Start of Block

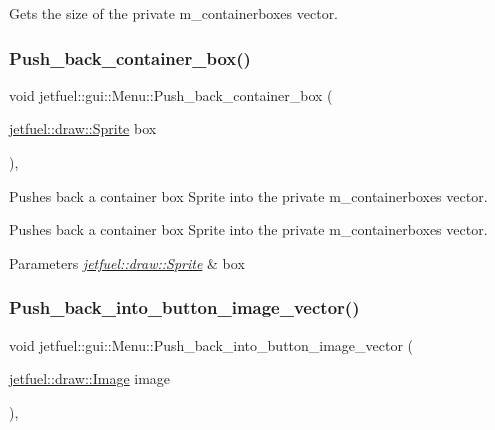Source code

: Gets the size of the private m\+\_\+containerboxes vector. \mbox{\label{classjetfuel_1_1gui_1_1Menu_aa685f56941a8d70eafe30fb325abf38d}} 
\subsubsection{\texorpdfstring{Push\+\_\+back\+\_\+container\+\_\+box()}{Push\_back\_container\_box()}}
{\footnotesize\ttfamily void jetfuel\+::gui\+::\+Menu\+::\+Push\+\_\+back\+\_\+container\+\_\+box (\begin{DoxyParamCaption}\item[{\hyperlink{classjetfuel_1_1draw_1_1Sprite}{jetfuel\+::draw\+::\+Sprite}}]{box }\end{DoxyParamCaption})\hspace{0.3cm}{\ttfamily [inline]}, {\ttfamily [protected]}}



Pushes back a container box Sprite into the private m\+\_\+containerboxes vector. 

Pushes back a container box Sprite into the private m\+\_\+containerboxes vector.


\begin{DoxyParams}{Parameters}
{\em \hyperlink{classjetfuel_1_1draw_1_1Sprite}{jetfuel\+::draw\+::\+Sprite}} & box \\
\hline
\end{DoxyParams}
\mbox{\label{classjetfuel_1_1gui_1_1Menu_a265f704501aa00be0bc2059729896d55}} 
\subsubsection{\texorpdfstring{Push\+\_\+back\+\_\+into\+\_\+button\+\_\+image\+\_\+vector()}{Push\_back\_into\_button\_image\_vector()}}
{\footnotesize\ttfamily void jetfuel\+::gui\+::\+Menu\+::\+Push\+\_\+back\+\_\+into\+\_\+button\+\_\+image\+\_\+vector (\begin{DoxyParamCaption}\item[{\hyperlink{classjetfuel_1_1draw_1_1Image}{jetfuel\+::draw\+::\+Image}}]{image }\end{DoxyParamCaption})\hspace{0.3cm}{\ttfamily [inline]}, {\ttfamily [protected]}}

End of Block

**Exercise prompt**
The lines you need are those containing "hspace"; find them in the records and copy them.

**Expected answer**
{\footnotesize\ttfamily void jetfuel\+::gui\+::\+Menu\+::\+Push\+\_\+back\+\_\+container\+\_\+box (\begin{DoxyParamCaption}\item[{\hyperlink{classjetfuel_1_1draw_1_1Sprite}{jetfuel\+::draw\+::\+Sprite}}]{box }\end{DoxyParamCaption})\hspace{0.3cm}{\ttfamily [inline]}, {\ttfamily [protected]}}
{\footnotesize\ttfamily void jetfuel\+::gui\+::\+Menu\+::\+Push\+\_\+back\+\_\+into\+\_\+button\+\_\+image\+\_\+vector (\begin{DoxyParamCaption}\item[{\hyperlink{classjetfuel_1_1draw_1_1Image}{jetfuel\+::draw\+::\+Image}}]{image }\end{DoxyParamCaption})\hspace{0.3cm}{\ttfamily [inline]}, {\ttfamily [protected]}}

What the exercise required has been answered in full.